Study: Average Denver commuter spends 49 hours in traffic per year
DENVER — Traffic congestion in the Denver Metro area has returned to pre-recession levels, reflecting a spike in traffic congestion nationwide, according to a new report produced by INRIX, a traffic analytics service, and the Texas A&M Transportation Institute.
According to the 2015 Urban Mobility Scorecard, travel delays due to traffic congestion nationwide wasted more than 3 billion gallons of fuel, cost $160 billion and kept travelers stuck in their cars for an extra 7 billion hours. Per rush-hour commuter, that’s 42 hours or $960 per year.
Commuters in the Denver Metro area rank above this national average at 49 hours per commuter, wasting 24 gallons of gas with a cost of $1,101 each.
Being on time is also a struggle for Denver Metro commuters: To be on time 95 percent of the time — being late only one day a month — a Denver Metro commuter must plan a trip that takes three times as long during the commute hours rather than light traffic conditions, i.e. a 20-minute drive becoming a 60-minute allocation of time.

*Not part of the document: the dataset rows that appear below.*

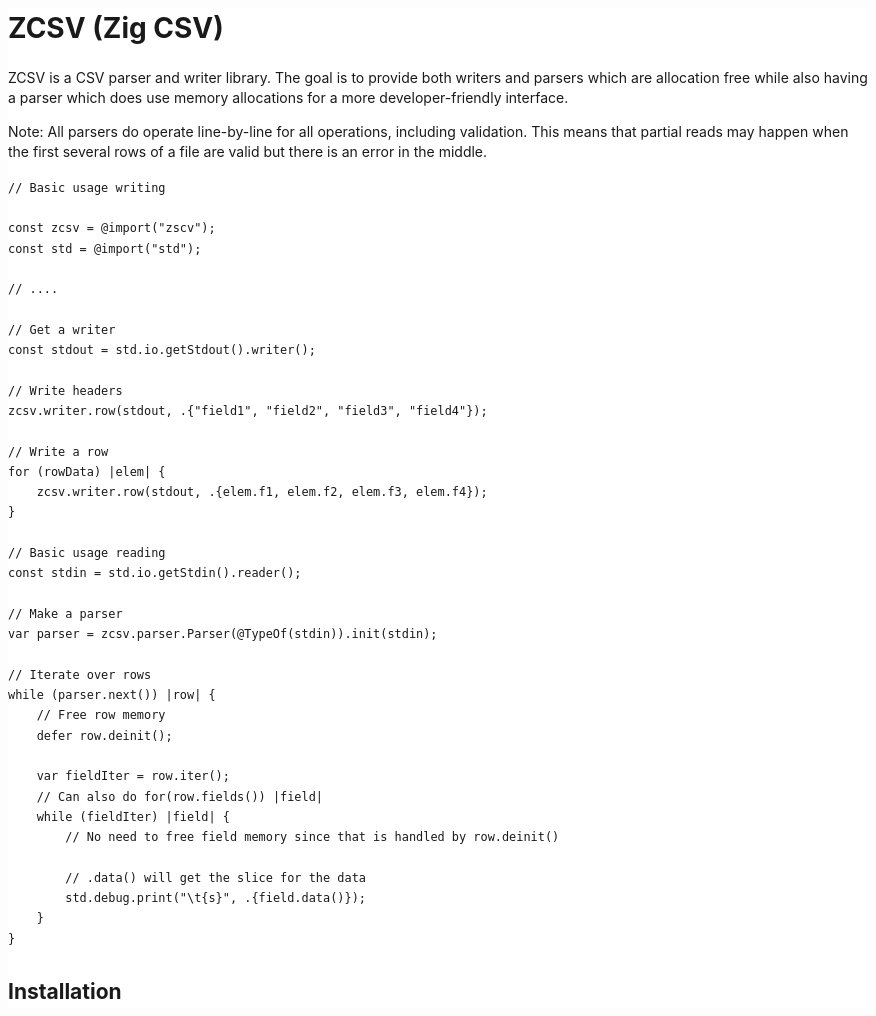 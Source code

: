 # ZCSV (Zig CSV)

ZCSV is a CSV parser and writer library. The goal is to provide both writers and parsers which are allocation free while also having a parser which does use memory allocations for a more developer-friendly interface.

Note: All parsers do operate line-by-line for all operations, including validation. This means that partial reads may happen when the first several rows of a file are valid but there is an error in the middle.

```zig
// Basic usage writing

const zcsv = @import("zscv");
const std = @import("std");

// ....

// Get a writer
const stdout = std.io.getStdout().writer();

// Write headers
zcsv.writer.row(stdout, .{"field1", "field2", "field3", "field4"});

// Write a row
for (rowData) |elem| {
    zcsv.writer.row(stdout, .{elem.f1, elem.f2, elem.f3, elem.f4});
}

// Basic usage reading
const stdin = std.io.getStdin().reader();

// Make a parser
var parser = zcsv.parser.Parser(@TypeOf(stdin)).init(stdin);

// Iterate over rows
while (parser.next()) |row| {
    // Free row memory
    defer row.deinit();

    var fieldIter = row.iter();
    // Can also do for(row.fields()) |field|
    while (fieldIter) |field| {
        // No need to free field memory since that is handled by row.deinit()

        // .data() will get the slice for the data
        std.debug.print("\t{s}", .{field.data()});
    }
}
```

## Installation
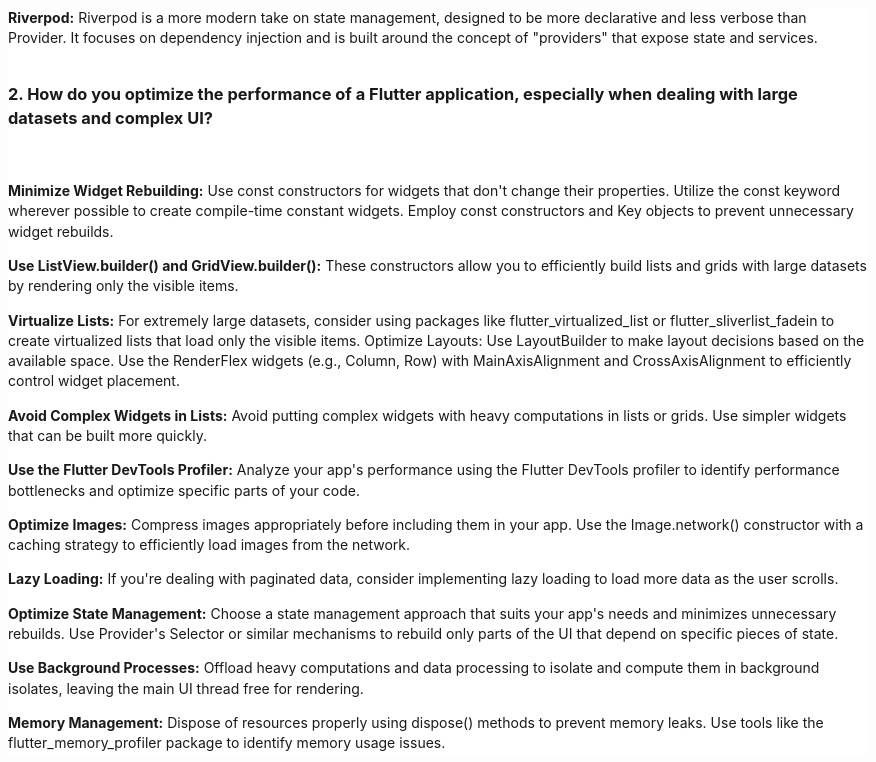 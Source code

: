 
**Riverpod:** Riverpod is a more modern take on state management, designed to be more declarative and less verbose than Provider. It focuses on dependency injection and is built around the concept of "providers" that expose state and services.

<br/>
  
<h3 style="margin-top: 0;" align="start">2. How do you optimize the performance of a Flutter application, especially when dealing with large datasets and complex UI?</h3>

<br/>

**Minimize Widget Rebuilding:**
Use const constructors for widgets that don't change their properties.
Utilize the const keyword wherever possible to create compile-time constant widgets.
Employ const constructors and Key objects to prevent unnecessary widget rebuilds.

**Use ListView.builder() and GridView.builder():**
These constructors allow you to efficiently build lists and grids with large datasets by rendering only the visible items.

**Virtualize Lists:**
For extremely large datasets, consider using packages like flutter_virtualized_list or flutter_sliverlist_fadein to create virtualized lists that load only the visible items.
Optimize Layouts:
Use LayoutBuilder to make layout decisions based on the available space.
Use the RenderFlex widgets (e.g., Column, Row) with MainAxisAlignment and CrossAxisAlignment to efficiently control widget placement.

**Avoid Complex Widgets in Lists:**
Avoid putting complex widgets with heavy computations in lists or grids. Use simpler widgets that can be built more quickly.

**Use the Flutter DevTools Profiler:**
Analyze your app's performance using the Flutter DevTools profiler to identify performance bottlenecks and optimize specific parts of your code.

**Optimize Images:**
Compress images appropriately before including them in your app.
Use the Image.network() constructor with a caching strategy to efficiently load images from the network.

**Lazy Loading:**
If you're dealing with paginated data, consider implementing lazy loading to load more data as the user scrolls.

**Optimize State Management:**
Choose a state management approach that suits your app's needs and minimizes unnecessary rebuilds.
Use Provider's Selector or similar mechanisms to rebuild only parts of the UI that depend on specific pieces of state.

**Use Background Processes:**
Offload heavy computations and data processing to isolate and compute them in background isolates, leaving the main UI thread free for rendering.

**Memory Management:**
Dispose of resources properly using dispose() methods to prevent memory leaks.
Use tools like the flutter_memory_profiler package to identify memory usage issues.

According to the Denver Metro Chamber of Commerce, these numbers have been alleviated by the FasTracks RTD transit program. But there’s ample room for improvement.
“While Denver has made some incredible improvements in mobility thanks to FasTracks and the use of ride sharing and alternate transportation, we have a long way to go,” said Kelly Brough, president and CEO of the Denver Metro Chamber of Commerce. “We know our state needs to invest in transportation if we want to continue to be a top destination for a highly educated and healthy workforce. Efficiently getting to and from work, school and recreational opportunities is critical to our economic development efforts and quality of life in this region. This report underscores the need for increased investment in transportation across the metro area.”